From e34d18a51393fdfb4ae749ec64ca3c26fa1c375d Mon Sep 17 00:00:00 2001
From: "A. Unique TensorFlower" <gardener@tensorflow.org>
Date: Mon, 13 Mar 2017 15:45:08 -0800
Subject: [PATCH] Add support for FixedLenSequenceFeature for
 parse_example/parse_single_example. With this you may parse variable-length
 feature of the Example into a padded Tensor. Change: 150009250

---
 .../python/kernel_tests/parsing_ops_test.py   | 118 +++++++++++++++---
 tensorflow/python/ops/parsing_ops.py          |  70 +++++++++--
 2 files changed, 163 insertions(+), 25 deletions(-)

diff --git a/tensorflow/python/kernel_tests/parsing_ops_test.py b/tensorflow/python/kernel_tests/parsing_ops_test.py
index f99dd510cf8..741bc3f392e 100644
--- a/tensorflow/python/kernel_tests/parsing_ops_test.py
+++ b/tensorflow/python/kernel_tests/parsing_ops_test.py
@@ -31,6 +31,7 @@ from tensorflow.python.framework import dtypes
 from tensorflow.python.framework import errors_impl
 from tensorflow.python.framework import ops
 from tensorflow.python.framework import sparse_tensor
+from tensorflow.python.framework import tensor_shape
 from tensorflow.python.framework import tensor_util
 from tensorflow.python.ops import array_ops
 from tensorflow.python.ops import parsing_ops
@@ -735,17 +736,50 @@ class ParseExampleTest(test.TestCase):
         "serialized": ops.convert_to_tensor(serialized),
         "features": {
             aname:
-                parsing_ops.FixedLenFeature((None, 2, 1), dtype=dtypes.float32),
+                parsing_ops.FixedLenSequenceFeature(
+                    (2, 1), dtype=dtypes.float32, allow_missing=True),
             bname:
-                parsing_ops.FixedLenFeature(
-                    (None, 1, 1, 1), dtype=dtypes.string),
+                parsing_ops.FixedLenSequenceFeature(
+                    (1, 1, 1), dtype=dtypes.string, allow_missing=True),
             cname:
-                parsing_ops.FixedLenFeature((None,), dtype=dtypes.int64),
+                parsing_ops.FixedLenSequenceFeature(
+                    shape=[], dtype=dtypes.int64, allow_missing=True),
             dname:
-                parsing_ops.FixedLenFeature((None,), dtype=dtypes.string),
+                parsing_ops.FixedLenSequenceFeature(
+                    shape=[], dtype=dtypes.string, allow_missing=True),
         }
     }, expected_output)
 
+    # Test with padding values.
+    expected_output_custom_padding = dict(expected_output)
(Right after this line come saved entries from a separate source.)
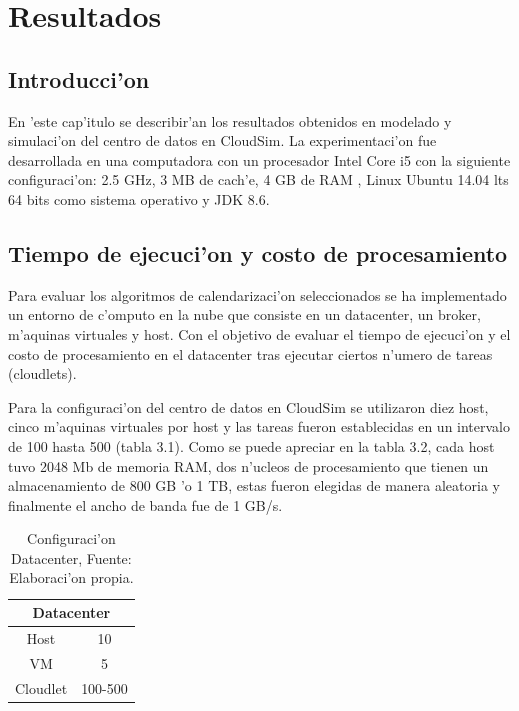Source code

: \chapter{Resultados}
\section*{Introducci'on}

En 'este cap'itulo se describir'an los resultados obtenidos en modelado y simulaci'on del centro de datos en CloudSim. La experimentaci'on fue desarrollada en una computadora con  un procesador Intel Core i5  con la siguiente configuraci'on: 2.5 GHz, 3 MB de cach'e, 4 GB de RAM , Linux Ubuntu 14.04 lts 64 bits como sistema operativo y JDK 8.6.






\vspace{20em} 

\section{Tiempo de ejecuci'on y costo de procesamiento}


Para evaluar los algoritmos de calendarizaci'on seleccionados se ha implementado un entorno de c'omputo en la nube que consiste en un datacenter, un broker, m'aquinas virtuales y host.  Con el objetivo de evaluar el tiempo de ejecuci'on y el costo de procesamiento en el datacenter tras ejecutar ciertos n'umero de tareas (cloudlets).




Para la configuraci'on del centro de datos en CloudSim se utilizaron diez host, cinco m'aquinas virtuales por host y las tareas fueron establecidas en un intervalo de 100 hasta 500 (tabla 3.1).
Como se puede apreciar en la tabla 3.2, cada host tuvo 2048 Mb de memoria RAM, dos n'ucleos de procesamiento que tienen un almacenamiento de 800 GB 'o 1 TB, estas fueron elegidas de manera aleatoria y finalmente el ancho de banda fue de 1 GB/s.


\begin{table}[!hbt]
 
	\centering
	\caption{Configuraci'on Datacenter, Fuente: Elaboraci'on propia.}
	\begin{tabular}{@{}cc@{}}
		\toprule
		\multicolumn{2}{c}{{\bf Datacenter}} \\ \midrule
		Host              & 10               \\
		VM                & 5                \\
		Cloudlet          & 100-500          \\ \bottomrule
	\end{tabular}
\end{table}
 
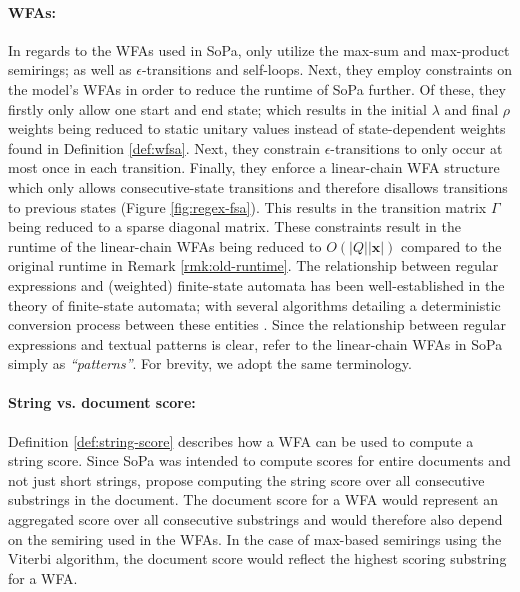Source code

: \paragraph{WFAs:} In regards to the WFAs used in SoPa, \citet{schwartz2018sopa} only utilize the max-sum and max-product semirings; as well as $\epsilon$-transitions and self-loops. Next, they employ constraints on the model's WFAs in order to reduce the runtime of SoPa further. Of these, they firstly only allow one start and end state; which results in the initial $\lambda$ and final $\rho$ weights being reduced to static unitary values instead of state-dependent weights found in Definition \ref{def:wfsa}. Next, they constrain $\epsilon$-transitions to only occur at most once in each transition. Finally, they enforce a linear-chain WFA structure which only allows consecutive-state transitions and therefore disallows transitions to previous states (Figure \ref{fig:regex-fsa}). This results in the transition matrix $\Gamma$ being reduced to a sparse diagonal matrix. These constraints result in the runtime of the linear-chain WFAs being reduced to $O(|Q||\pmb{x}|)$ compared to the original runtime in Remark \ref{rmk:old-runtime}. The relationship between regular expressions and (weighted) finite-state automata has been well-established in the theory of finite-state automata; with several algorithms detailing a deterministic conversion process between these entities \citep{thompson1968programming,jiang2020cold}. Since the relationship between regular expressions and textual patterns is clear, \citet[Page 3, Section 3.1]{schwartz2018sopa} refer to the linear-chain WFAs in SoPa simply as \textit{``patterns''}. For brevity, we adopt the same terminology.

\paragraph{String vs. document score:} Definition \ref{def:string-score} describes how a WFA can be used to compute a string score. Since SoPa was intended to compute scores for entire documents and not just short strings, \citet{schwartz2018sopa} propose computing the string score over all consecutive substrings in the document. The document score for a WFA would represent an aggregated score over all consecutive substrings and would therefore also depend on the semiring used in the WFAs. In the case of max-based semirings using the Viterbi algorithm, the document score would reflect the highest scoring substring for a WFA.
+    expected_output_custom_padding[aname] = np.array(
+        [
+            [-2, -2, -2, -2],
+            [1, 1, -2, -2],
+            [-1, -1, 2, 2],
+            [-2, -2, -2, -2],
+        ],
+        dtype=np.float32).reshape(4, 2, 2, 1)
+    self._test({
+        "example_names": example_names,
+        "serialized": ops.convert_to_tensor(serialized),
+        "features": {
+            aname:
+                parsing_ops.FixedLenSequenceFeature(
+                    (2, 1), dtype=dtypes.float32, allow_missing=True,
+                    default_value=-2.0),
+            bname:
+                parsing_ops.FixedLenSequenceFeature(
+                    (1, 1, 1), dtype=dtypes.string, allow_missing=True),
+            cname:
+                parsing_ops.FixedLenSequenceFeature(
+                    shape=[], dtype=dtypes.int64, allow_missing=True),
+            dname:
+                parsing_ops.FixedLenSequenceFeature(
+                    shape=[], dtype=dtypes.string, allow_missing=True),
+        }
+    }, expected_output_custom_padding)
+
     # Change number of required values so the inputs are not a
     # multiple of this size.
     self._test(
@@ -754,17 +788,34 @@ class ParseExampleTest(test.TestCase):
             "serialized": ops.convert_to_tensor(serialized),
             "features": {
                 aname:
-                    parsing_ops.FixedLenFeature(
-                        (None, 2, 1), dtype=dtypes.float32),
+                    parsing_ops.FixedLenSequenceFeature(
+                        (2, 1), dtype=dtypes.float32, allow_missing=True),
                 bname:
-                    parsing_ops.FixedLenFeature(
-                        (None, 2, 1, 1), dtype=dtypes.string),
+                    parsing_ops.FixedLenSequenceFeature(
+                        (2, 1, 1), dtype=dtypes.string, allow_missing=True),
             }
         },
         expected_err=(
             errors_impl.OpError, "Name: in3, Key: b, Index: 2.  "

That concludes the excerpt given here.